Mais cette solution, qui n'en est pas vraiment une, est dénoncée en juillet par le directeur de l'Agence Régionale de Santé Grand-Est, Christophe Lannelongue. Cet ancien membre du cabinet de Marisol Touraine aurait menacé de "blacklister" de l'hôpital public les médecins tentés de démissionner pour faire de l'intérim. Interviewé par Mediapart, le haut fonctionnaire réitérera ses propos allant jusqu'à avancer que "les urgentistes de Mulhouse ont inventé le racket de groupe". Début octobre...

la situation ne s'est toujours pas améliorée. "Les médecins sont épuisés. Les derniers qui hésitaient à lâcher [ceux qui revenaient en tant qu'intérimaires] se sont fait traiter de racketteurs. Ils sont donc partis et c'est normal", soupire l'infirmière.   Toujours pas de solutions pérennes La direction de l'hôpital de Mulhouse, finalement jointe mercredi 9 octobre, assure que "des urgentistes se sont portés candidat à la chefferie de service". Une bonne nouvelle pour les équipes des urgences.
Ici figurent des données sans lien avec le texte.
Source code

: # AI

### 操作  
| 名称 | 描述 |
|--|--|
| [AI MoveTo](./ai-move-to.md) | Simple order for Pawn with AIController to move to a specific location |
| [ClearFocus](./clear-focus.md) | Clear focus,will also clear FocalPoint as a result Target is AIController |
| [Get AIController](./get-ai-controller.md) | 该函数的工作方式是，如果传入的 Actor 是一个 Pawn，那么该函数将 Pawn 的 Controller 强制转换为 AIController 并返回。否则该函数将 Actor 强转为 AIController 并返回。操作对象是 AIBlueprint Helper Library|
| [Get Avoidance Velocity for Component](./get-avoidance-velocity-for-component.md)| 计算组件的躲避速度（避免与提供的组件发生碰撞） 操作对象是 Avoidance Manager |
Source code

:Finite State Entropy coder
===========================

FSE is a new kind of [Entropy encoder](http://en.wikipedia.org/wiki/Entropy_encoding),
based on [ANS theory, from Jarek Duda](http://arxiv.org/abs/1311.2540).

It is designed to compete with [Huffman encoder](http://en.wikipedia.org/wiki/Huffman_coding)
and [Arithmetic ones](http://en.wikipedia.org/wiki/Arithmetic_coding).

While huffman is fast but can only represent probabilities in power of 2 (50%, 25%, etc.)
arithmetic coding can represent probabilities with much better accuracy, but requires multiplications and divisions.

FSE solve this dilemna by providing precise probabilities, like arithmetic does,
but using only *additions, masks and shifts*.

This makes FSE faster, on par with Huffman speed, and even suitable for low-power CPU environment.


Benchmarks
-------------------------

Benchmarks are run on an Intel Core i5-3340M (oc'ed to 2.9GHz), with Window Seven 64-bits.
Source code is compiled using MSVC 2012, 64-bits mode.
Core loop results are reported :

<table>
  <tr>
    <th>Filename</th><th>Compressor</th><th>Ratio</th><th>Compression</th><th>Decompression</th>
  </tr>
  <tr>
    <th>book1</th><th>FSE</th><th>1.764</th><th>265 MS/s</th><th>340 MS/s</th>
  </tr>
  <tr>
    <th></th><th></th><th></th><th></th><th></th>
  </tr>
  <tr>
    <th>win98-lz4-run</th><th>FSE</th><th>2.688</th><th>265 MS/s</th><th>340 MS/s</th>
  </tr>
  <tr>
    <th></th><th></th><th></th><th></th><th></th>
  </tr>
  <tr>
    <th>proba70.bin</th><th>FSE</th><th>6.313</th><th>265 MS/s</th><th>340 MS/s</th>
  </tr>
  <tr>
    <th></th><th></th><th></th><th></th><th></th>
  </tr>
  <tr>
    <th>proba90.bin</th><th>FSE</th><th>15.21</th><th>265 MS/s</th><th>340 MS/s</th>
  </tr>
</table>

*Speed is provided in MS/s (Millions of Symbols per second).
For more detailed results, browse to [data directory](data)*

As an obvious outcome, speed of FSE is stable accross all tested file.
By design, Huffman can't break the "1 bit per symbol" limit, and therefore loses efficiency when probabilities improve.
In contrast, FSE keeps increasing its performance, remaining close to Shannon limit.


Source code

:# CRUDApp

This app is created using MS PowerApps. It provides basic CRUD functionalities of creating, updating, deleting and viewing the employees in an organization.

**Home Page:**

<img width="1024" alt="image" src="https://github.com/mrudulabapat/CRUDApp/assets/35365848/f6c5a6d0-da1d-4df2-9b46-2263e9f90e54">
Jusqu'à maintenant, le service était dirigé par intérim par le Dr Guiot, qui est aussi le chef di pôle de médecine intensive. D'autres mesures – en coordination avec l'ARS, la ville et l'hôpital – ont été mises en place affirme le service de communication de GHR de Mulhouse. Renforcer l'équipe médicale "par des ressources extérieures", "la régulation libérale en soirée" ou encore "l'orientation des patients sur différents sites d'urgences". Impossible de savoir ce qu'en pense l'équipe médicale du service. Ils ont reçu l'ordre de ne pas communiquer. Ces actions, difficilement tenables sur le long terme, permettent néanmoins de colmater les brèches et de repousser un peu plus une éventuelle fermeture des urgences.